As businesses accelerate their AI adoption, CIOs are faced with a critical challenge—how to deploy AI inferencing at scale without overhauling their existing IT infrastructure. With AI inference becoming a game-changer in real-time decision-making, organizations are exploring strategies to optimize both edge and PC-based AI deployment to unlock business value.
In a knowledge exchange session, curated by CORE Media in association with Lenovo, CIOs and digital leaders discussed how AI inferencing is transforming IT operations, enabling real-time insights, and driving innovation—without the need for heavy infrastructure investments.
Anoop Mathur, Founder, CORE Media, Sanjay Sharma, Sr. Presales Solution Architect, Lenovo ISG, and Ruchi Sethi, Global Manager - Public Sector, Health & Education - India, Intel Corporation, shared their perspectives on AI inferencing revolutionizing business operations.

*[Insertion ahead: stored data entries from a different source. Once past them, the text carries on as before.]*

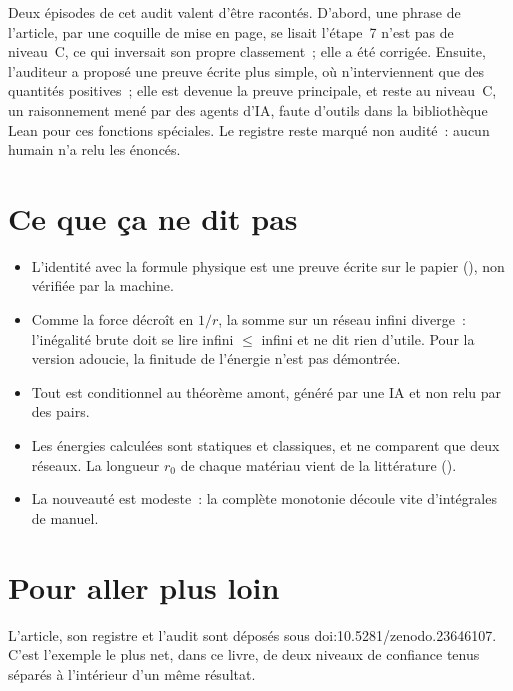 Deux épisodes de cet audit valent d'être racontés. D'abord, une phrase de l'article, par une coquille de mise en
page, se lisait \og l'étape~7 n'est pas de niveau~C\fg, ce qui inversait son propre classement~; elle a été corrigée.
Ensuite, l'auditeur a proposé une preuve écrite plus simple, où n'interviennent que des quantités positives~;
elle est devenue la preuve principale, et reste au niveau~C, un raisonnement mené par des agents d'IA, faute d'outils dans la bibliothèque Lean pour
ces fonctions spéciales. Le registre reste marqué \og non audité\fg~: aucun humain n'a relu les énoncés.

\section*{Ce que ça ne dit pas}

\begin{limite}
\begin{itemize}
\item L'identité avec la formule physique est une preuve écrite sur le papier (), non vérifiée par la machine.
\item Comme la force décroît en $1/r$, la somme sur un réseau infini diverge~: l'inégalité brute doit se lire
  \og infini $\leq$ infini\fg{} et ne dit rien d'utile. Pour la version adoucie, la finitude de l'énergie n'est
  pas démontrée.
\item Tout est conditionnel au théorème amont, généré par une IA et non relu par des pairs.
\item Les énergies calculées sont statiques et classiques, et ne comparent que deux réseaux. La longueur $r_0$ de
  chaque matériau vient de la littérature ().
\item La nouveauté est modeste~: la complète monotonie découle vite d'intégrales de manuel.
\end{itemize}
\end{limite}

\section*{Pour aller plus loin}

L'article, son registre et l'audit sont déposés sous doi:10.5281/\allowbreak zenodo.23646107. C'est l'exemple le plus net, dans
ce livre, de deux niveaux de confiance tenus séparés à l'intérieur d'un même résultat.
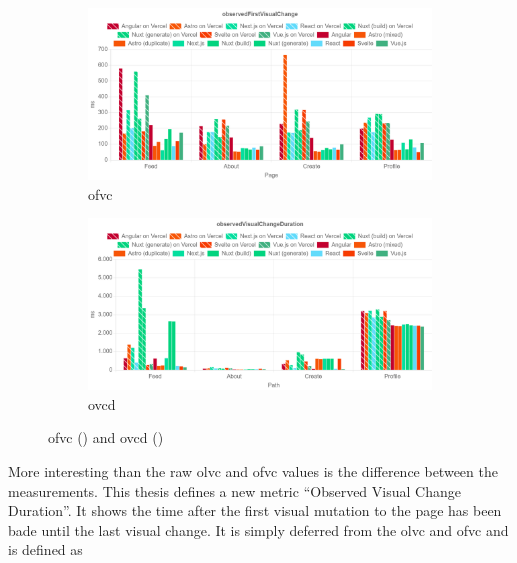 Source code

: \documentclass[a4paper, 12pt]{article}
\begin{document}
\begin{figure}[ht!]
  \centering
  \begin{subfigure}{0.95\linewidth}
    \begin{center}
      \includegraphics[width=\linewidth, keepaspectratio]{img/lighthouse-results/OFVC.png}
    \end{center}
    \caption{\acrfull{ofvc}}
    \label{subfig:LH:observedFirstVisualChange}
  \end{subfigure}
  \begin{subfigure}{0.95\linewidth}
    \begin{center}
      \includegraphics[width=\linewidth, keepaspectratio]{img/lighthouse-results/olvc-ofvc.png}
    \end{center}
    \caption{\acrfull{ovcd}}\label{subfig:LH:observedVisualChangeDuration}
    \label{fig:LH:OVCD}
  \end{subfigure}
  \caption{\acrfull{ofvc} () and \acrfull{ovcd} ()}
\end{figure}

\pagebreak

More interesting than the raw \acrshort{olvc} and \acrshort{ofvc} values is the difference between the measurements.
This thesis defines a new metric \enquote{Observed Visual Change Duration}.
It shows the time after the first visual mutation to the page has been bade until the last visual change.
It is simply deferred from the \acrshort{olvc} and \acrshort{ofvc} and is defined as
\end{document}
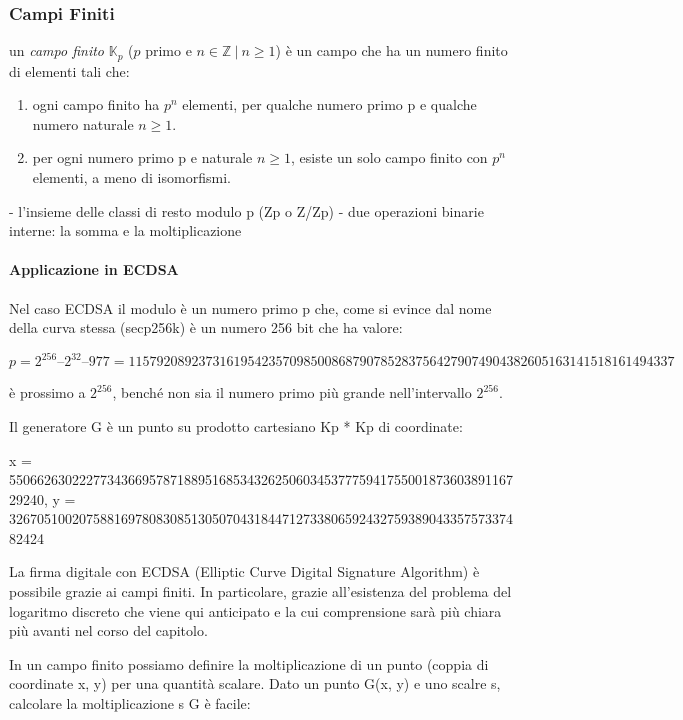 \documentclass{book}
\theoremstyle{definition}
\newcommand{\Kp}{\mathbb{K}_{p}}
\begin{document}
\subsubsection{Campi Finiti}
un \textit{campo finito} $\Kp$ ($p$ primo e $n \in \mathbb{Z} \ | \ n \ge 1$) è un campo che ha un numero finito di elementi tali che:

\begin{enumerate}
    \item ogni campo finito ha $p^{n}$ elementi, per qualche numero primo p e qualche numero naturale $n \ge 1$.
    \item per ogni numero primo p e naturale $n \ge 1$, esiste un solo campo finito con $p^{n}$ elementi, a meno di isomorfismi.
\end{enumerate}



- l'insieme delle classi di resto modulo p (Zp o Z/Zp)
- due operazioni binarie interne: la somma e la moltiplicazione

\paragraph{Applicazione in ECDSA}

Nel caso ECDSA il modulo è un numero primo p che, come si evince dal nome della curva stessa (secp256k) è un numero 256 bit che ha valore:

$$
p = 2^{256} – 2^{32} – 977 = 115792089237316195423570985008687907852837564279074904382605163141518161494337
$$

è prossimo a $2^{256}$, benché non sia il numero primo più grande nell'intervallo $2^{256}$.

Il generatore G è un punto su prodotto cartesiano Kp * Kp di coordinate:

x = 55066263022277343669578718895168534326250603453777594175500187360389116729240,
y = 32670510020758816978083085130507043184471273380659243275938904335757337482424


La firma digitale con ECDSA (Elliptic Curve Digital Signature Algorithm) è possibile grazie ai campi finiti.
In particolare, grazie all'esistenza del problema del logaritmo discreto che viene qui anticipato e la cui comprensione sarà più chiara più avanti nel corso del capitolo.

In un campo finito possiamo definire la moltiplicazione di un punto (coppia di coordinate x, y) per una quantità scalare.
Dato un punto G(x, y) e uno scalre s, calcolare la moltiplicazione s G è facile:
\end{document}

Some of the key points highlighted by CIOs and digital leaders who attended the discussion were:
- AI Inferencing Without Heavy Infrastructure
CIOs discussed how AI inferencing can be implemented effectively without requiring massive IT overhauls. By optimizing existing infrastructure and leveraging efficient AI models, organizations can achieve significant performance gains without the need for high-cost hardware upgrades. Lenovo’s AI-optimized solutions were highlighted as a way to maximize inferencing capabilities with minimal infrastructure expansion. - Edge AI for Real-Time Decision-Making
Processing AI workloads at the edge allows businesses to analyze data closer to the source, reducing latency and enhancing security. This is especially critical for industries like healthcare, manufacturing, and retail, where real-time insights can drive better customer experiences and operational efficiencies. The discussion emphasized how AI at the edge enables organizations to act on data faster while ensuring compliance with data sovereignty regulations. - Balancing Cloud and Edge AI for Scalability
With AI models requiring varying levels of computing power, CIOs explored strategies for balancing cloud-based AI with edge inferencing. A hybrid approach—leveraging both edge and cloud—ensures enterprises can scale AI capabilities while optimizing costs. The conversation also touched on how organizations can dynamically allocate workloads between cloud and edge environments based on business needs and real-time data processing requirements.